## Problem description
Every line of the records below from the line with "Então, disse Absalão" up to and including the line with "###### 2 Samuel 17:17" must be reproduced exactly, and no line outside that range.
── Stored data
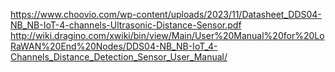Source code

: https://www.choovio.com/wp-content/uploads/2023/11/Datasheet_DDS04-NB_NB-IoT-4-channels-Ultrasonic-Distance-Sensor.pdf
http://wiki.dragino.com/xwiki/bin/view/Main/User%20Manual%20for%20LoRaWAN%20End%20Nodes/DDS04-NB_NB-IoT_4-Channels_Distance_Detection_Sensor_User_Manual/
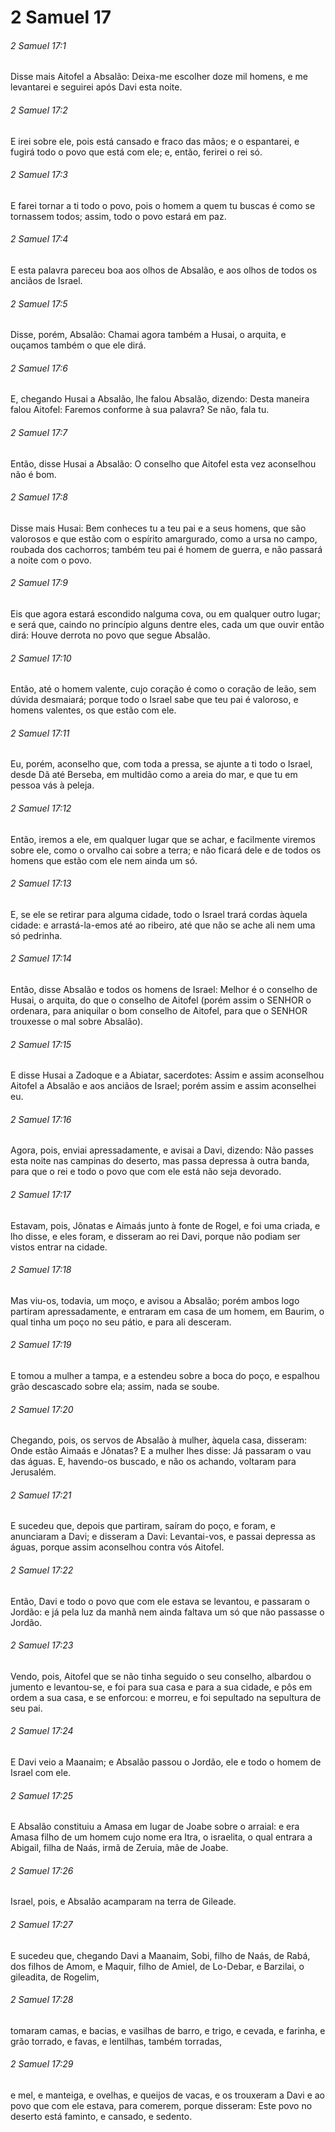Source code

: # 2 Samuel 17

###### 2 Samuel 17:1

Disse mais Aitofel a Absalão: Deixa-me escolher doze mil homens, e me levantarei e seguirei após Davi esta noite.

###### 2 Samuel 17:2

E irei sobre ele, pois está cansado e fraco das mãos; e o espantarei, e fugirá todo o povo que está com ele; e, então, ferirei o rei só.

###### 2 Samuel 17:3

E farei tornar a ti todo o povo, pois o homem a quem tu buscas é como se tornassem todos; assim, todo o povo estará em paz.

###### 2 Samuel 17:4

E esta palavra pareceu boa aos olhos de Absalão, e aos olhos de todos os anciãos de Israel.

###### 2 Samuel 17:5

Disse, porém, Absalão: Chamai agora também a Husai, o arquita, e ouçamos também o que ele dirá.

###### 2 Samuel 17:6

E, chegando Husai a Absalão, lhe falou Absalão, dizendo: Desta maneira falou Aitofel: Faremos conforme à sua palavra? Se não, fala tu.

###### 2 Samuel 17:7

Então, disse Husai a Absalão: O conselho que Aitofel esta vez aconselhou não é bom.

###### 2 Samuel 17:8

Disse mais Husai: Bem conheces tu a teu pai e a seus homens, que são valorosos e que estão com o espírito amargurado, como a ursa no campo, roubada dos cachorros; também teu pai é homem de guerra, e não passará a noite com o povo.

###### 2 Samuel 17:9

Eis que agora estará escondido nalguma cova, ou em qualquer outro lugar; e será que, caindo no princípio alguns dentre eles, cada um que ouvir então dirá: Houve derrota no povo que segue Absalão.

###### 2 Samuel 17:10

Então, até o homem valente, cujo coração é como o coração de leão, sem dúvida desmaiará; porque todo o Israel sabe que teu pai é valoroso, e homens valentes, os que estão com ele.

###### 2 Samuel 17:11

Eu, porém, aconselho que, com toda a pressa, se ajunte a ti todo o Israel, desde Dã até Berseba, em multidão como a areia do mar, e que tu em pessoa vás à peleja.

###### 2 Samuel 17:12

Então, iremos a ele, em qualquer lugar que se achar, e facilmente viremos sobre ele, como o orvalho cai sobre a terra; e não ficará dele e de todos os homens que estão com ele nem ainda um só.

###### 2 Samuel 17:13

E, se ele se retirar para alguma cidade, todo o Israel trará cordas àquela cidade: e arrastá-la-emos até ao ribeiro, até que não se ache ali nem uma só pedrinha.

###### 2 Samuel 17:14

Então, disse Absalão e todos os homens de Israel: Melhor é o conselho de Husai, o arquita, do que o conselho de Aitofel (porém assim o SENHOR o ordenara, para aniquilar o bom conselho de Aitofel, para que o SENHOR trouxesse o mal sobre Absalão).

###### 2 Samuel 17:15

E disse Husai a Zadoque e a Abiatar, sacerdotes: Assim e assim aconselhou Aitofel a Absalão e aos anciãos de Israel; porém assim e assim aconselhei eu.

###### 2 Samuel 17:16

Agora, pois, enviai apressadamente, e avisai a Davi, dizendo: Não passes esta noite nas campinas do deserto, mas passa depressa à outra banda, para que o rei e todo o povo que com ele está não seja devorado.

###### 2 Samuel 17:17

Estavam, pois, Jônatas e Aimaás junto à fonte de Rogel, e foi uma criada, e lho disse, e eles foram, e disseram ao rei Davi, porque não podiam ser vistos entrar na cidade.

###### 2 Samuel 17:18

Mas viu-os, todavia, um moço, e avisou a Absalão; porém ambos logo partiram apressadamente, e entraram em casa de um homem, em Baurim, o qual tinha um poço no seu pátio, e para ali desceram.

###### 2 Samuel 17:19

E tomou a mulher a tampa, e a estendeu sobre a boca do poço, e espalhou grão descascado sobre ela; assim, nada se soube.

###### 2 Samuel 17:20

Chegando, pois, os servos de Absalão à mulher, àquela casa, disseram: Onde estão Aimaás e Jônatas? E a mulher lhes disse: Já passaram o vau das águas. E, havendo-os buscado, e não os achando, voltaram para Jerusalém.

###### 2 Samuel 17:21

E sucedeu que, depois que partiram, saíram do poço, e foram, e anunciaram a Davi; e disseram a Davi: Levantai-vos, e passai depressa as águas, porque assim aconselhou contra vós Aitofel.

###### 2 Samuel 17:22

Então, Davi e todo o povo que com ele estava se levantou, e passaram o Jordão: e já pela luz da manhã nem ainda faltava um só que não passasse o Jordão.

###### 2 Samuel 17:23

Vendo, pois, Aitofel que se não tinha seguido o seu conselho, albardou o jumento e levantou-se, e foi para sua casa e para a sua cidade, e pôs em ordem a sua casa, e se enforcou: e morreu, e foi sepultado na sepultura de seu pai.

###### 2 Samuel 17:24

E Davi veio a Maanaim; e Absalão passou o Jordão, ele e todo o homem de Israel com ele.

###### 2 Samuel 17:25

E Absalão constituiu a Amasa em lugar de Joabe sobre o arraial: e era Amasa filho de um homem cujo nome era Itra, o israelita, o qual entrara a Abigail, filha de Naás, irmã de Zeruia, mãe de Joabe.

###### 2 Samuel 17:26

Israel, pois, e Absalão acamparam na terra de Gileade.

###### 2 Samuel 17:27

E sucedeu que, chegando Davi a Maanaim, Sobi, filho de Naás, de Rabá, dos filhos de Amom, e Maquir, filho de Amiel, de Lo-Debar, e Barzilai, o gileadita, de Rogelim,

###### 2 Samuel 17:28

tomaram camas, e bacias, e vasilhas de barro, e trigo, e cevada, e farinha, e grão torrado, e favas, e lentilhas, também torradas,

###### 2 Samuel 17:29

e mel, e manteiga, e ovelhas, e queijos de vacas, e os trouxeram a Davi e ao povo que com ele estava, para comerem, porque disseram: Este povo no deserto está faminto, e cansado, e sedento.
────
## Solved problem
Então, disse Absalão e todos os homens de Israel: Melhor é o conselho de Husai, o arquita, do que o conselho de Aitofel (porém assim o SENHOR o ordenara, para aniquilar o bom conselho de Aitofel, para que o SENHOR trouxesse o mal sobre Absalão).

###### 2 Samuel 17:15

E disse Husai a Zadoque e a Abiatar, sacerdotes: Assim e assim aconselhou Aitofel a Absalão e aos anciãos de Israel; porém assim e assim aconselhei eu.

###### 2 Samuel 17:16

Agora, pois, enviai apressadamente, e avisai a Davi, dizendo: Não passes esta noite nas campinas do deserto, mas passa depressa à outra banda, para que o rei e todo o povo que com ele está não seja devorado.

###### 2 Samuel 17:17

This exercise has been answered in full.